Here it links to the 130 Gb/s Safe cable (South Africa Far East cable), which continues into the Indian Ocean linking South Africa to India and Malaysia.
Most of South Africa’s internet traffic travels out of the country on these lines, but the costs were kept high by cable managers Telkom, a semi-state company based in South Africa that had been allowed to monopolise the marketplace.
To justify the high prices, says Goldstuck, Telkom limited connectivity to a mere 40 Gb/s until last year, even though the combined cables could have been upgraded to a maximum capacity of 250 Gb/s.
Under South Africa’s Telecommunications Act of 1996, Telkom was given a monopoly from 1997 to 2002, when it was intended that a second operator would gain access.
But this entry was delayed for another five years, and it was only with the introduction of the internet service provider Neotel in 2007 that some sort competition arrived. It was allowed access to Sat3/Safe last year and commissioned Seacom.
Until then Telkom charged what it liked for the limited internet access. The company even went to the courts to stop competition, said Goldstuck. South Africa ended up with the world’s highest charges for broadband internet access.
However, Telkom’s policies may have backfired. The high prices and limited access encouraged other telcos to build their own cables.
After Seacom’s 13,700km-long underwater cable, there are plans for at least seven other cables. In the next three years t a series of new cables will connect Africa.
Seacom, which cost an estimated $650 million (€450 million) to construct, boasts 1.2 terabits per second (Tbps) capacity – five times that of the Sat3/Safe cable.

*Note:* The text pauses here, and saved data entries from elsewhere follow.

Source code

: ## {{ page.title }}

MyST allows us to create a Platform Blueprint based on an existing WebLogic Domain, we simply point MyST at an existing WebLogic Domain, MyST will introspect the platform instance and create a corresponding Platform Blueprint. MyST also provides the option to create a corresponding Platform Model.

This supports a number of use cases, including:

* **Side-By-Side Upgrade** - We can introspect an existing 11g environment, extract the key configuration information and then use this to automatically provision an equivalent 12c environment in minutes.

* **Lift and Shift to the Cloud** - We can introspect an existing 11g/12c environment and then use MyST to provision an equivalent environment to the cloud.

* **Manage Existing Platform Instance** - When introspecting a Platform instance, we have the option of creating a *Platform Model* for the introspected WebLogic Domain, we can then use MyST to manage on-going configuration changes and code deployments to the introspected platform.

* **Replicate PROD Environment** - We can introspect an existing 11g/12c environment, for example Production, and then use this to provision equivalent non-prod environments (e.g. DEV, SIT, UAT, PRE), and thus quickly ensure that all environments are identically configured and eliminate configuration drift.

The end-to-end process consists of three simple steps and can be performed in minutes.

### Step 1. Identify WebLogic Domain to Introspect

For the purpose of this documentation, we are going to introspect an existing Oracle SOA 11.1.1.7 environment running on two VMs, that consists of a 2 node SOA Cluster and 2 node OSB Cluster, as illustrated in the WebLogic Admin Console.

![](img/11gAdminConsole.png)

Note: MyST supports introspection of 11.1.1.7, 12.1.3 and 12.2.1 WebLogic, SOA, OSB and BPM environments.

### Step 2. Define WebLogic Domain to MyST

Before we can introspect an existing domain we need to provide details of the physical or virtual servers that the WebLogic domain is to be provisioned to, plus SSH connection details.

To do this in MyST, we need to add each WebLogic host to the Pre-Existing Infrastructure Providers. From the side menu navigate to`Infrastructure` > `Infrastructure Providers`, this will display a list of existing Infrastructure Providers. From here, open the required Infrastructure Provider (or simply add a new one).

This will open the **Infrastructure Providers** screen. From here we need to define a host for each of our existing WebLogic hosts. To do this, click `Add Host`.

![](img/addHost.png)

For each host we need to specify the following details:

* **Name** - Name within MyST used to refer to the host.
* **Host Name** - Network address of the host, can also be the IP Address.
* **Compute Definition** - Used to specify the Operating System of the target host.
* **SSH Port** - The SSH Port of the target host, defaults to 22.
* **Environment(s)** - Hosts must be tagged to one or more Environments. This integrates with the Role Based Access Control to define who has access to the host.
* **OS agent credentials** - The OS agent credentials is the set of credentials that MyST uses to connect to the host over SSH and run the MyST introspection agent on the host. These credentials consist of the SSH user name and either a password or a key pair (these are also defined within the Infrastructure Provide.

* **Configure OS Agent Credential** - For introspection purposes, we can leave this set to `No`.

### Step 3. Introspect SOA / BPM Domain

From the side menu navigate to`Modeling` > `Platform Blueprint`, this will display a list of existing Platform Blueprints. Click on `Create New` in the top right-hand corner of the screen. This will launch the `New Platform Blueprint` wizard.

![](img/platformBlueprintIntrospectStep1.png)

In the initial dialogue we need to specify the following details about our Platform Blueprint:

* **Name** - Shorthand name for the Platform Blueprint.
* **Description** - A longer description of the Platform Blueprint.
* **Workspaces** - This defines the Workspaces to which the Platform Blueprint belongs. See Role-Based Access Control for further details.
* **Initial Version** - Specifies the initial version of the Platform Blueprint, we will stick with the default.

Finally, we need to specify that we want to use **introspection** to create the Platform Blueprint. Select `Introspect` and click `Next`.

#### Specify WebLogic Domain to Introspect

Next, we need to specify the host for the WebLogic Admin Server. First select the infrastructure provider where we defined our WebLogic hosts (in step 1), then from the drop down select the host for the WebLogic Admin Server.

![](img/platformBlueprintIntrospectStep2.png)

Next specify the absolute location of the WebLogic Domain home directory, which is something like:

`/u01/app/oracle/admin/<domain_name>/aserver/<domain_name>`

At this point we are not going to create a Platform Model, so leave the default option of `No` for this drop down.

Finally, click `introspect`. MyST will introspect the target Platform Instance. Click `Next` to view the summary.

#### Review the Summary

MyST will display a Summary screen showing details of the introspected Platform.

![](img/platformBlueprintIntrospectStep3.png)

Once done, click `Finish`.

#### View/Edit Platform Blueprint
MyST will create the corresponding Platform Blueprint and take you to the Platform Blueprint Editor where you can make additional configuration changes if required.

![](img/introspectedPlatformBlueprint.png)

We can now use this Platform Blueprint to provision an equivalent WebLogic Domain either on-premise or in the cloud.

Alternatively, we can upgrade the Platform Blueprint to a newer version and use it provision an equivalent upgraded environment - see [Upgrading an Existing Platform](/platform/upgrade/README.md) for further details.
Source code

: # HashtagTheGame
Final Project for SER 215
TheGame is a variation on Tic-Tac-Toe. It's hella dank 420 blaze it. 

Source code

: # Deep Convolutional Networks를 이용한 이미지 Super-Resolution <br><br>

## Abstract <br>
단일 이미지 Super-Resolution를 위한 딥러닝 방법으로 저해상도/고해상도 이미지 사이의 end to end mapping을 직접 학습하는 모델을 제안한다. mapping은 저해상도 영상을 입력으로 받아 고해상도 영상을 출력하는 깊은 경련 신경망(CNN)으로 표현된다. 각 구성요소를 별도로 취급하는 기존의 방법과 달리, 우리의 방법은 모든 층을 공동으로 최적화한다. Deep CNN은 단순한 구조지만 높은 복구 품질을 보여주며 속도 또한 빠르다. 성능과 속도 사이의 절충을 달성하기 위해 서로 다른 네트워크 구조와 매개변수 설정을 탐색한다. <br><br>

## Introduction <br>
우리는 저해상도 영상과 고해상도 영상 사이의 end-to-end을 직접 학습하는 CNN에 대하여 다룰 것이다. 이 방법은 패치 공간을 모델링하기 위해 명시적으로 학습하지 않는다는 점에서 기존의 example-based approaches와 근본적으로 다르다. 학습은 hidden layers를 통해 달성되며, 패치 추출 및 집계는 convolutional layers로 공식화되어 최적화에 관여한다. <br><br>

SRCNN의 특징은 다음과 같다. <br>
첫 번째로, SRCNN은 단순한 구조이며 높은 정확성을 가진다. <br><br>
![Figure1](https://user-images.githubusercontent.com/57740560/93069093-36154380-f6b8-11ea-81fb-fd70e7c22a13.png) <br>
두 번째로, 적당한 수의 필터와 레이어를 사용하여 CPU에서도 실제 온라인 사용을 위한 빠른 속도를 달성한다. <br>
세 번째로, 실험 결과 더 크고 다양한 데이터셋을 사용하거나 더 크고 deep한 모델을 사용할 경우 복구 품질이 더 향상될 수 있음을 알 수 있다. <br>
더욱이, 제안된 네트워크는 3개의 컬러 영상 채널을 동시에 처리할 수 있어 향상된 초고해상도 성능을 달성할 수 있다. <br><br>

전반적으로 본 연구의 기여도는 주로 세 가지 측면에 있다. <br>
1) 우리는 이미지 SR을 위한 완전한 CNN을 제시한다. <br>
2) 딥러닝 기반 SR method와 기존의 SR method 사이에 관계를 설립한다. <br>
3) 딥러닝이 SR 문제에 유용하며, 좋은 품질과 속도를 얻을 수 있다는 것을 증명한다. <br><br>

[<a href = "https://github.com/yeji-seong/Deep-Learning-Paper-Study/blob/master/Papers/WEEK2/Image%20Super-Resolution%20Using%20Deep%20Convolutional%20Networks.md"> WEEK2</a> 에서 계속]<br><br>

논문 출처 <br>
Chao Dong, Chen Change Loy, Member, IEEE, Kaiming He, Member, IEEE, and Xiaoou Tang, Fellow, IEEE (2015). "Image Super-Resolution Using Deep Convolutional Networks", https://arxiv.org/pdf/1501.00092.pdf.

The first customers in South Africa to benefit from its broadband capacity, the country’s universities, will pay 1 per cent of the Telkom charge.
Seacom is a joint venture between African and American telecos.
Speaking from his New York office, Seacoms chief executive Brian Herlihy shed some light on the challenges laying a line from London to South Africa.
“To construct Seacom we had to navigate our way through 11 different districts, which means we had to adhere to do 11 environmental impact assessments, seek the same number of permits and comply with the different tax regimes. So you can imagine the logistics involved, especially considering the timeframe. Delays are expensive: if you don’t have a beach permit you need you have to wait until you get it, but hiring the vessels needed to lay the cable costs $75,000 per day so you dont want them waiting, he said.
“We had to lay a huge amount of cable along ocean floor around the Horn of Africa near Somalia, which makes you a target for pirates, especially as the ships we use move very slowly. Our vessels that travelled to and from the work site had to do so in a navy convoy, while we had to hire gunships to protect our vessels as they worked, which was not cheap,” said Herlihy.
The result of all this effort: in South Africa, the cost of broadband will drop by 75 percent over the next three years.